Have you ever wondered why some adults seem to have relationships that are ‘successful’ and others seem to repeatedly have relationships that are not so successful? If you could wave a magic wand and predict whether a person had ‘what it takes’ to be in a lasting relationship, would you use it? If you learned better ways to have a healthy bond in a relationship, would you be open to doing them? First, before peeking into the underpinnings of our attachment styles, it is important to look at how our emotions develop in the first place.
This module addresses one of the most fundamental aspects of the human experience: Emotion. What emotions are we born with? Are we programmed to be emotional? Yes! When we are born, we all seem prewired to be able to experience a few basic, universal emotions. As we mature and continually grow cognitively more complex, we begin to experience an even wider array of emotions. The adult human, as compared to other animals, is a highly emotional being. We experience joy, boredom, surprise, rage, peace, thrill, disgust, and a list of emotions that is well over 300 words. Just how and when do our experiences of emotions come into being?
More importantly, how to we learn our culture’s rules and expectations for displaying emotions? Every culture has a wide variety of emotions, but there is also wide variety in what each society views as acceptable and unacceptable displays of emotion. For example, think about grief. In the European-American tradition, grief is commonly experienced solemnly, quietly, and under a black veil, hiding the deepest pain. In African-American traditions, however, grief is more commonly expressed openly, and shared among family members to ease the burden of pain. The same emotion (grief) is experienced by two cultures, but they each have two very different set of rules about expressing it.
You will also learn about caregiving and attachment styles. If anything is true about human relationships, it is that they are complex and different — and it seems our relationships with our early caregivers affect the types of relationships we create as adults. That being said, psychologists have been studying attachment bonds between parent and child scientifically for a few decades and have discovered a few simple, basic truths about the parent-child relationship and how it does and doesn’t affect us. If you want to know more, keep reading.
So, how do we connect with other people emotionally and what types of attachments do we form to them? Do the emotional bonds we have with our parents when we are young children have any bearing on the emotional aspects we have with our romantic partners as adults? Yes! This material is among the most interesting in developmental psychology because everyone can, in some way, connect to it. What type of person are YOU emotionally and how did you develop into that? These are just a few of the questions you will ponder as you read through this material.

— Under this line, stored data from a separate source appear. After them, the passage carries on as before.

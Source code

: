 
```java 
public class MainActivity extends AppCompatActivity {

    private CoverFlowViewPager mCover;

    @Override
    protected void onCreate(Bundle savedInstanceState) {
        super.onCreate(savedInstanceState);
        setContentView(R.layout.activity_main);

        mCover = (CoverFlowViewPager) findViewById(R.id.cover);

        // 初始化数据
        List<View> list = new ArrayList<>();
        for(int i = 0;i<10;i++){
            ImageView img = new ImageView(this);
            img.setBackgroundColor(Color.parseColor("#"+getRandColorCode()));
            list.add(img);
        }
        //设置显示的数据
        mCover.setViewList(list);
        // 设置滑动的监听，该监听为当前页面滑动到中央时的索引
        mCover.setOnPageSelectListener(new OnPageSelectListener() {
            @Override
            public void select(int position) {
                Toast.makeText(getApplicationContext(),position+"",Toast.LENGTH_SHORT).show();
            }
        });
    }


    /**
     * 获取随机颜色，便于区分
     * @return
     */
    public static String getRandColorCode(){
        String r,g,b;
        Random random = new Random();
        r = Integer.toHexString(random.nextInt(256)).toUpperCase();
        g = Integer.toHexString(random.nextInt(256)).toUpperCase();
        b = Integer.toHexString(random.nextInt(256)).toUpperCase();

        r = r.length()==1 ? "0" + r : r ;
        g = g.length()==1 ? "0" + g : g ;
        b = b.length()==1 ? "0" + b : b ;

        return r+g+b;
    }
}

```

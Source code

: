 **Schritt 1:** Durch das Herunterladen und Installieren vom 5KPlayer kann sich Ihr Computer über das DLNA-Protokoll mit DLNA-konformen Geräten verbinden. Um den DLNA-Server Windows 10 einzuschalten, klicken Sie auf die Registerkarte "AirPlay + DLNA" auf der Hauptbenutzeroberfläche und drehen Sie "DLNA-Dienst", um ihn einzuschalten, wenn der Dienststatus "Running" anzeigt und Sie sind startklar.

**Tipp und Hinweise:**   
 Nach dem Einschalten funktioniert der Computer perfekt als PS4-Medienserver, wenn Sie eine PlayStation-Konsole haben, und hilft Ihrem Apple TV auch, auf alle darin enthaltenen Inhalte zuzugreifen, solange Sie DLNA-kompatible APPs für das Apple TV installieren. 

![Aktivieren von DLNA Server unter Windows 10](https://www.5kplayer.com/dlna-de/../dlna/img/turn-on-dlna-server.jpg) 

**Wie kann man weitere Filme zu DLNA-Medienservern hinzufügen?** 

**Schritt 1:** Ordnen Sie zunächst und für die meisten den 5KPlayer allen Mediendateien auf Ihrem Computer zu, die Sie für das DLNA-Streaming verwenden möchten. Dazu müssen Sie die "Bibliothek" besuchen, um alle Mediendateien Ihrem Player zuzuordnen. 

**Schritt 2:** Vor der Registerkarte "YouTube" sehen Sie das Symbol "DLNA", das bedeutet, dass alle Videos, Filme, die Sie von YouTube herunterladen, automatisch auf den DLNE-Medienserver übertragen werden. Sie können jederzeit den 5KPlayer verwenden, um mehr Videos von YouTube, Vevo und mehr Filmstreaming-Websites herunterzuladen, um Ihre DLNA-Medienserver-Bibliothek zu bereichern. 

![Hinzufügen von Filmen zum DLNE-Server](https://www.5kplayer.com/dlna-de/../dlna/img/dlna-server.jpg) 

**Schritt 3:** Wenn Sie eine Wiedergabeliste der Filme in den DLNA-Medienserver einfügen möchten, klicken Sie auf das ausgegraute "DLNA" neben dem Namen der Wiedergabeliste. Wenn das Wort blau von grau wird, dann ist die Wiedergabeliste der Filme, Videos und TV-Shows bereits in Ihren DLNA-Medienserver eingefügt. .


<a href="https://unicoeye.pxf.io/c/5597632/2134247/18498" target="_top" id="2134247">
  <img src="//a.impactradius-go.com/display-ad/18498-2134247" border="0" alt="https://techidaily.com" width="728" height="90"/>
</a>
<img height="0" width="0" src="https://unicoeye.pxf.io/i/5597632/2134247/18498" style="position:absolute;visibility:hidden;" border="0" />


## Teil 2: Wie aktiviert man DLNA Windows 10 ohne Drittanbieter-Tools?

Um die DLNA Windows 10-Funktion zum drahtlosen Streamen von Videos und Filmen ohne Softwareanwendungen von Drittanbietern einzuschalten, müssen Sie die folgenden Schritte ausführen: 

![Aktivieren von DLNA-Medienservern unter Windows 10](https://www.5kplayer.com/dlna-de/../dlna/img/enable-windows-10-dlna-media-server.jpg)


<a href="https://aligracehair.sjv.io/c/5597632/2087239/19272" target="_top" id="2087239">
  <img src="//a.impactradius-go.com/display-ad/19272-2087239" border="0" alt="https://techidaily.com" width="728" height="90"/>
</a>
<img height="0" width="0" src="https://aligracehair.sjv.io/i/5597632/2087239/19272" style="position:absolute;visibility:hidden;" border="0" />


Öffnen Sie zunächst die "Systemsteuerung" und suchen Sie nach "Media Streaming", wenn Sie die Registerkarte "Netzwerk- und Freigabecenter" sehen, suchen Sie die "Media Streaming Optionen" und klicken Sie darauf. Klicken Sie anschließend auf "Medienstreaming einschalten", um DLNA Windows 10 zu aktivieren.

One thing that college students commonly struggle with is choosing the right major. What is the right major, anyway? Well, first, to know the “right” major, you would first have to know yourself. You might first want to know, for example, do you prefer to work alone in solitude or in social settings? Do you crave creativity and change, or do you prefer consistency and routine? These are just a few questions one might consider as they ponder the type of career they wish for after college. But, “wait, what does this have to do with Self, Identity, and Child Psychology?” you ask. Well, it has everything to do with it.

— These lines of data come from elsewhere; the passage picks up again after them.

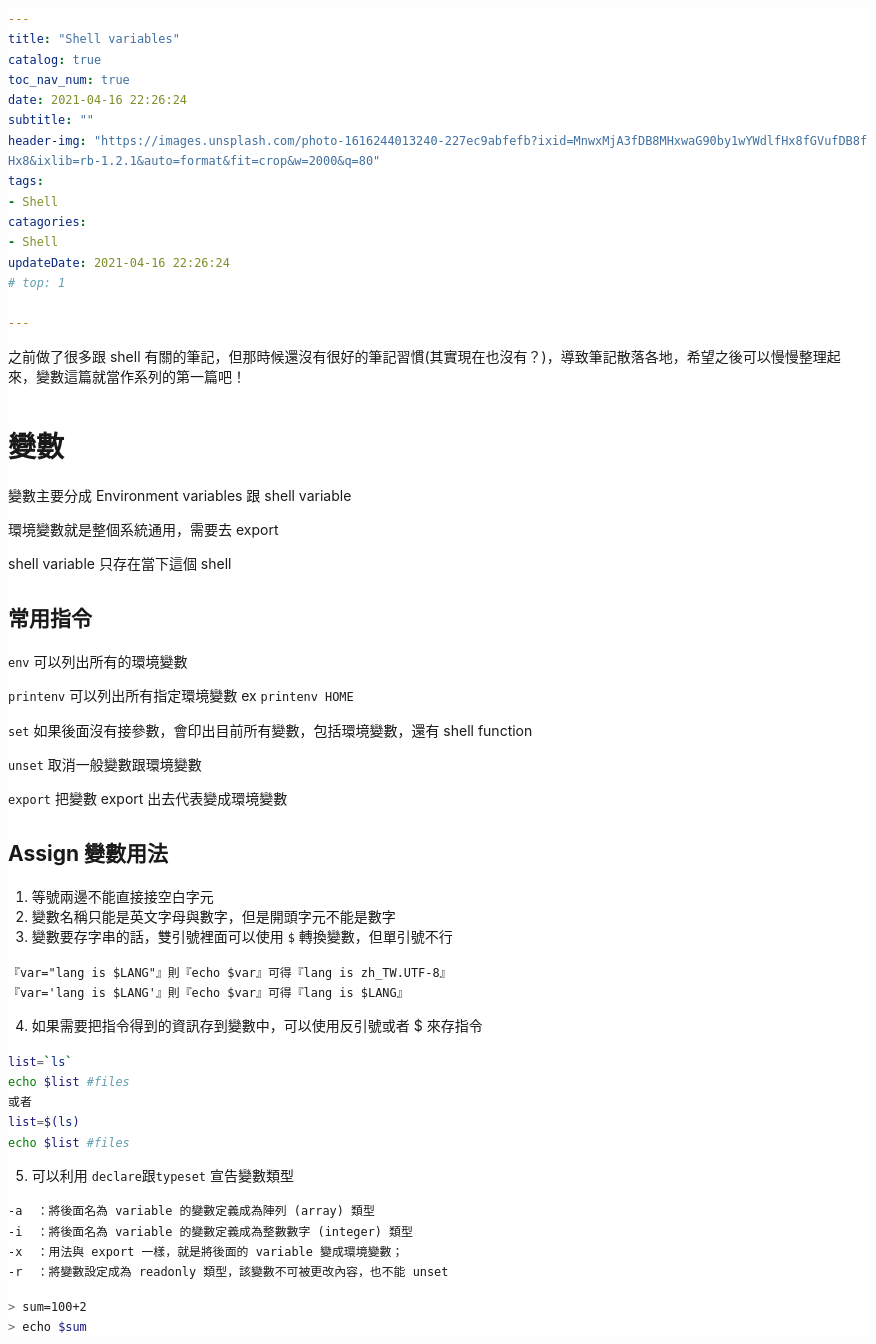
 ```yaml
---
title: "Shell variables"
catalog: true
toc_nav_num: true
date: 2021-04-16 22:26:24
subtitle: ""
header-img: "https://images.unsplash.com/photo-1616244013240-227ec9abfefb?ixid=MnwxMjA3fDB8MHxwaG90by1wYWdlfHx8fGVufDB8fHx8&ixlib=rb-1.2.1&auto=format&fit=crop&w=2000&q=80"
tags:
- Shell
catagories:
- Shell
updateDate: 2021-04-16 22:26:24
# top: 1

---
```


之前做了很多跟 shell 有關的筆記，但那時候還沒有很好的筆記習慣(其實現在也沒有？)，導致筆記散落各地，希望之後可以慢慢整理起來，變數這篇就當作系列的第一篇吧！

# 變數
變數主要分成 Environment variables 跟 shell variable

環境變數就是整個系統通用，需要去 export

shell variable 只存在當下這個 shell

## 常用指令
`env` 可以列出所有的環境變數

`printenv` 可以列出所有指定環境變數 ex `printenv HOME`

`set` 如果後面沒有接參數，會印出目前所有變數，包括環境變數，還有 shell function

`unset` 取消一般變數跟環境變數

`export` 把變數 export 出去代表變成環境變數

## Assign 變數用法
1. 等號兩邊不能直接接空白字元
2. 變數名稱只能是英文字母與數字，但是開頭字元不能是數字
3. 變數要存字串的話，雙引號裡面可以使用 `$` 轉換變數，但單引號不行
```
『var="lang is $LANG"』則『echo $var』可得『lang is zh_TW.UTF-8』
『var='lang is $LANG'』則『echo $var』可得『lang is $LANG』
```
4. 如果需要把指令得到的資訊存到變數中，可以使用反引號或者 $ 來存指令
```bash
list=`ls`
echo $list #files
或者
list=$(ls)
echo $list #files
```
5. 可以利用 `declare`跟`typeset` 宣告變數類型
```
-a  ：將後面名為 variable 的變數定義成為陣列 (array) 類型
-i  ：將後面名為 variable 的變數定義成為整數數字 (integer) 類型
-x  ：用法與 export 一樣，就是將後面的 variable 變成環境變數；
-r  ：將變數設定成為 readonly 類型，該變數不可被更改內容，也不能 unset
```
```bash
> sum=100+2
> echo $sum
```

The noted psychologist Erik Erikson famously said adolescence is the prime time to ask the question, “Who am I?” By this, he suggested that asking questions of oneself during early adulthood is not only normal, but it is essential to becoming a fully-emotionally-mature adult. He argued that in a society of free choice (such as ours), we have so many choices in front of us, and that to ensure we don’t just go through life half-hearted and unfulfilled, we must get to know ourselves before we make major life decisions about career and relationships. If we don’t get to know ourselves, we are likely to jump into roles that don’t truly fit us, which will lead to despair and dissatisfaction down the road.

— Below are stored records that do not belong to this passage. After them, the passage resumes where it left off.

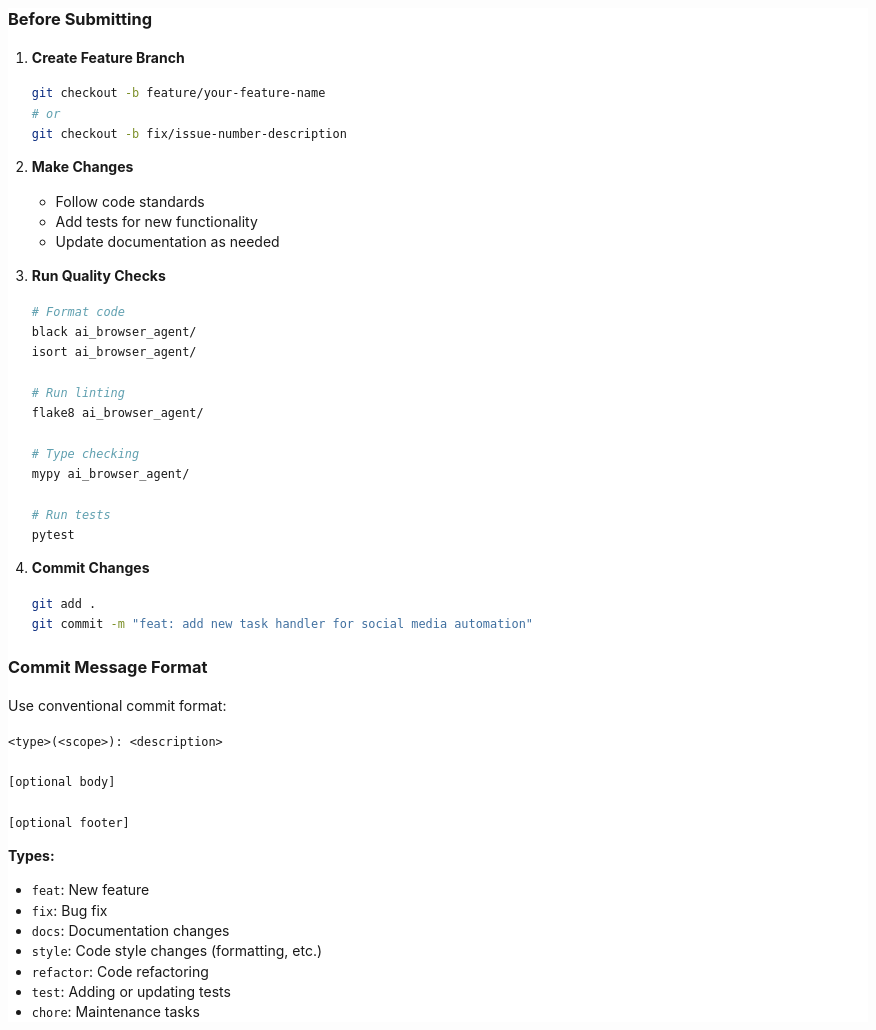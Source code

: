 ### Before Submitting

1. **Create Feature Branch**
   ```bash
   git checkout -b feature/your-feature-name
   # or
   git checkout -b fix/issue-number-description
   ```

2. **Make Changes**
   - Follow code standards
   - Add tests for new functionality
   - Update documentation as needed

3. **Run Quality Checks**
   ```bash
   # Format code
   black ai_browser_agent/
   isort ai_browser_agent/
   
   # Run linting
   flake8 ai_browser_agent/
   
   # Type checking
   mypy ai_browser_agent/
   
   # Run tests
   pytest
   ```

4. **Commit Changes**
   ```bash
   git add .
   git commit -m "feat: add new task handler for social media automation"
   ```

### Commit Message Format

Use conventional commit format:

```
<type>(<scope>): <description>

[optional body]

[optional footer]
```

**Types:**
- `feat`: New feature
- `fix`: Bug fix
- `docs`: Documentation changes
- `style`: Code style changes (formatting, etc.)
- `refactor`: Code refactoring
- `test`: Adding or updating tests
- `chore`: Maintenance tasks
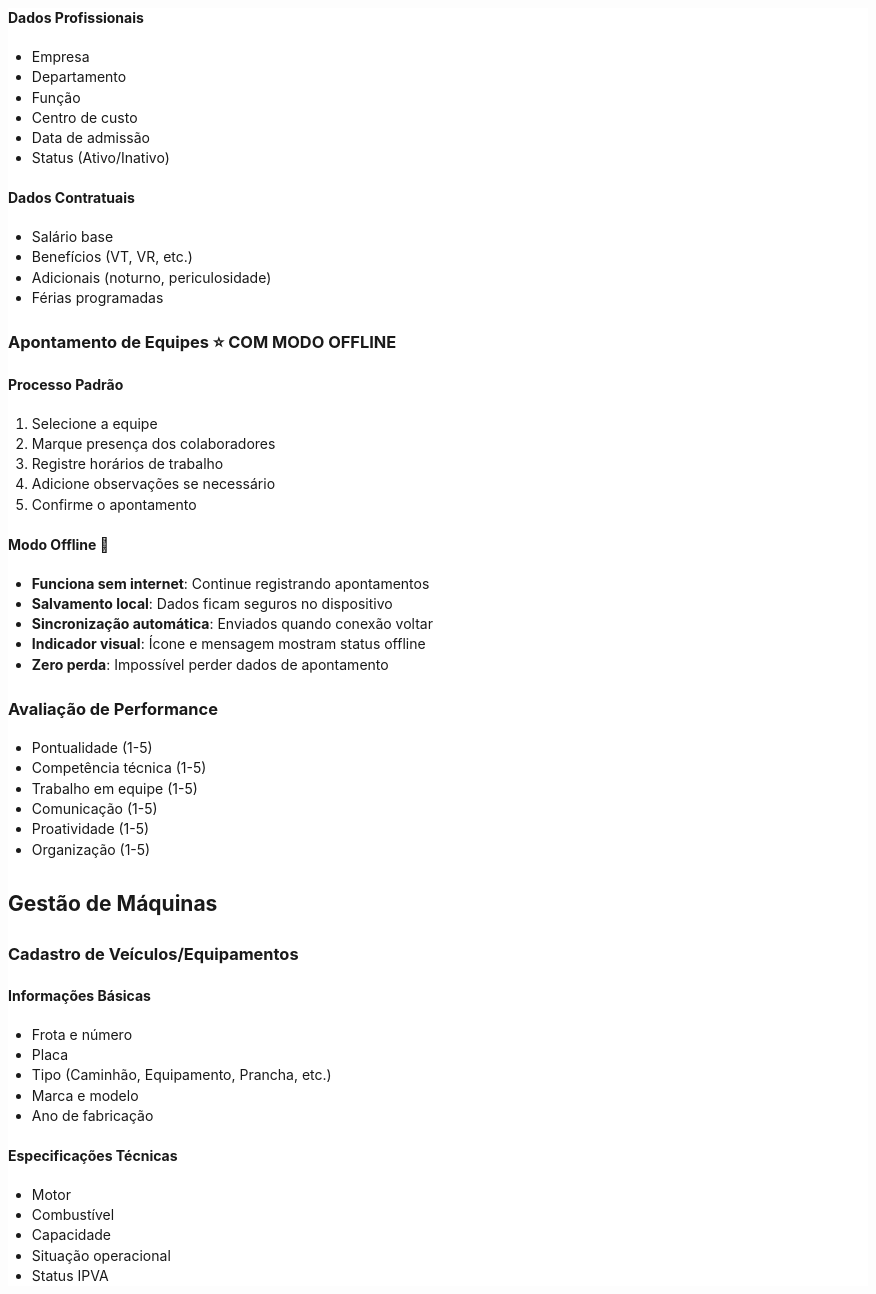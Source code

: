 #### Dados Profissionais
- Empresa
- Departamento
- Função
- Centro de custo
- Data de admissão
- Status (Ativo/Inativo)

#### Dados Contratuais
- Salário base
- Benefícios (VT, VR, etc.)
- Adicionais (noturno, periculosidade)
- Férias programadas

### Apontamento de Equipes ⭐ **COM MODO OFFLINE**

#### Processo Padrão
1. Selecione a equipe
2. Marque presença dos colaboradores
3. Registre horários de trabalho
4. Adicione observações se necessário
5. Confirme o apontamento

#### Modo Offline 🔄
- **Funciona sem internet**: Continue registrando apontamentos
- **Salvamento local**: Dados ficam seguros no dispositivo
- **Sincronização automática**: Enviados quando conexão voltar
- **Indicador visual**: Ícone e mensagem mostram status offline
- **Zero perda**: Impossível perder dados de apontamento

### Avaliação de Performance
- Pontualidade (1-5)
- Competência técnica (1-5)
- Trabalho em equipe (1-5)
- Comunicação (1-5)
- Proatividade (1-5)
- Organização (1-5)

## Gestão de Máquinas

### Cadastro de Veículos/Equipamentos

#### Informações Básicas
- Frota e número
- Placa
- Tipo (Caminhão, Equipamento, Prancha, etc.)
- Marca e modelo
- Ano de fabricação

#### Especificações Técnicas
- Motor
- Combustível
- Capacidade
- Situação operacional
- Status IPVA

So, back to choosing a major — If you don’t know yourself well, or you haven’t explored various sides of yourself fully yet, you are not alone. Many people spend their youths trying to fit in, trying to live up to their parents’ or society’s expectations for them, or trying to be something they’re not without pausing to figure out what is authentically true for themselves. Erikson argued that it takes purposeful effort — in the form of exploration of one’s choices actively — to achieve full knowledge of self and to establish identity . If you have been told by your mother that being a nurse is the best job for you, and you choose that path without exploring whether it is truly a fit that YOU believe in, then you’re in for trouble in the long term. However, if you tried 3 other majors, did an internship at a hospital, and discovered a love for nursing, then you will be on your way to a fulfilling and long term path of reward.
Before we are establishing an identity, however, the development of our sense of self is in full swing quite early in life. In this module, you will learn about more than establishing identity. You will also learn about self-esteem and some surprising facts about its consequences; in addition, you will read about how we come to understand others, not just ourselves.
1. Students will be able to explain the important milestones encountered within the biological/physical, cognitive, and socioemotional domains from infancy throughout adolescence. (1)
Upon completion of this module, the student will be able to:
- Explain the primary function of emotions.
- Describe the development of emotional regulation.
- Explain attachment theory.
- Discuss the major theories of temperament and personality.